WHAT YOU ARE ASKED TO DO: Each line of the records that holds "непрерывны" should be shown in full.

Rendered images with source text
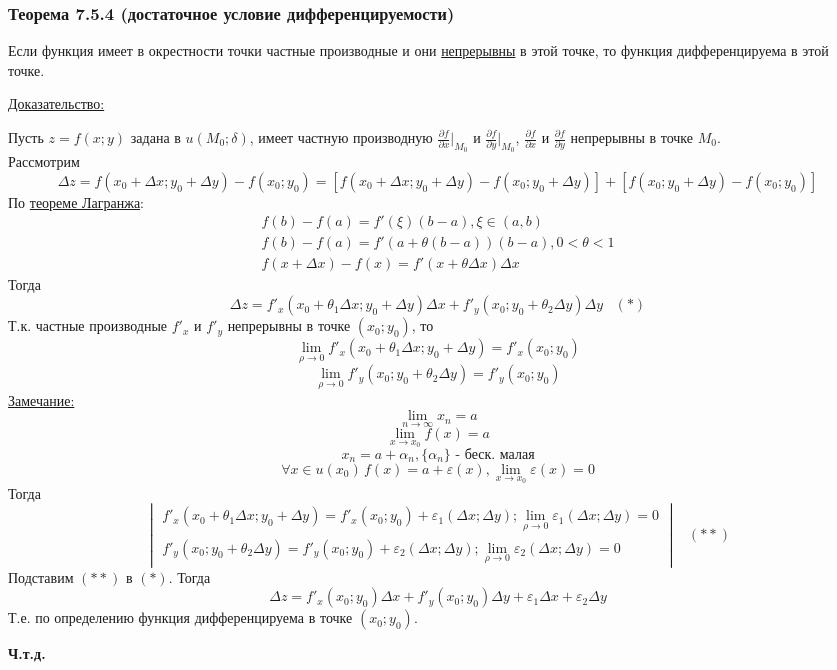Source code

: \documentclass[12pt]{article}
\begin{document}
    \subsubsection*{Теорема 7.5.4 (достаточное условие дифференцируемости)}\label{th:7.5.4}
    Если функция имеет в окрестности точки частные производные и они \underline{непрерывны} в этой точке, то функция дифференцируема в этой точке.\par\noindent
    \underline{Доказательство:}
    \begin{adjustwidth}{1.5em}{1.5em}
        Пусть $z = f(x;y)$ задана в $u(M_0; \delta)$, имеет частную производную $\frac{\partial f}{\partial x} \Big|_{M_0}$ и $\frac{\partial f}{\partial y} \Big|_{M_0}$, $\frac{\partial f}{\partial x}$ и $\frac{\partial f}{\partial y}$ непрерывны в точке $M_0$.\\
        Рассмотрим
        \[ \Delta z = f(x_0 + \Delta x; y_0 + \Delta y) - f(x_0; y_0) = [ f(x_0 + \Delta x; y_0 + \Delta y) - f(x_0; y_0 + \Delta y) ] + [f(x_0; y_0 + \Delta y) - f(x_0; y_0)] \]
        По \hyperref[th:4.12.4]{теореме Лагранжа}:
        \begin{gather*}
            f(b) - f(a) = f'(\xi)(b-a), \xi \in (a, b)\\
            f(b) - f(a) = f'(a + \theta(b-a))(b-a), 0 < \theta < 1\\
            f(x + \Delta x) - f(x) = f'(x + \theta \Delta x) \Delta x
        \end{gather*}
        Тогда
        \[ \Delta z = f'_x (x_0 + \theta_1 \Delta x; y_0 + \Delta y)\Delta x + f'_y(x_0; y_0 + \theta_2 \Delta y)\Delta y\,\,\,\,\, (*) \]
        Т.к. частные производные $f'_x$ и $f'_y$ непрерывны в точке $(x_0; y_0)$, то
        \[ \lim_{\rho \to 0} f'_x(x_0 + \theta_1 \Delta x; y_0 + \Delta y) = f'_x(x_0; y_0) \]
        \[ \lim_{\rho \to 0} f'_y(x_0; y_0 + \theta_2 \Delta y) = f'_y(x_0; y_0) \]
        \underline{Замечание:}
        \[ \lim_{n\to\infty} x_n = a \]
        \[ \lim_{x \to x_0} f(x) = a \]
        \[ x_n = a + \alpha_n, \{ \alpha_n \}\text{ - беск. малая} \]
        \[ \forall x \in u(x_0)\, f(x) = a + \varepsilon(x), \lim_{x\to x_0} \varepsilon(x) = 0 \]
        Тогда
        \[ \begin{vmatrix}
            f'_x(x_0 + \theta_1 \Delta x; y_0 + \Delta y) = f'_x (x_0; y_0) + \varepsilon_1 (\Delta x; \Delta y); \lim_{\rho \to 0} \varepsilon_1(\Delta x; \Delta y) = 0\\
            f'_y(x_0; y_0 + \theta_2 \Delta y) = f'_y (x_0; y_0) + \varepsilon_2 (\Delta x; \Delta y); \lim_{\rho \to 0} \varepsilon_2(\Delta x; \Delta y) = 0
        \end{vmatrix} \,\,\,\,\, (**) \]
        Подставим $(**)$ в $(*)$. Тогда
        \[ \Delta z = f'_x(x_0; y_0)\Delta x + f'_y(x_0; y_0)\Delta y + \varepsilon_1\Delta x + \varepsilon_2 \Delta y \]
        Т.е. по определению функция дифференцируема в точке $(x_0; y_0)$.
        \begin{center}
            \textbf{Ч.т.д.}
        \end{center}
    \end{adjustwidth}
\end{document}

WRITTEN RESPONSE:
    Если функция имеет в окрестности точки частные производные и они \underline{непрерывны} в этой точке, то функция дифференцируема в этой точке.\par\noindent
        Пусть $z = f(x;y)$ задана в $u(M_0; \delta)$, имеет частную производную $\frac{\partial f}{\partial x} \Big|_{M_0}$ и $\frac{\partial f}{\partial y} \Big|_{M_0}$, $\frac{\partial f}{\partial x}$ и $\frac{\partial f}{\partial y}$ непрерывны в точке $M_0$.\\
        Т.к. частные производные $f'_x$ и $f'_y$ непрерывны в точке $(x_0; y_0)$, то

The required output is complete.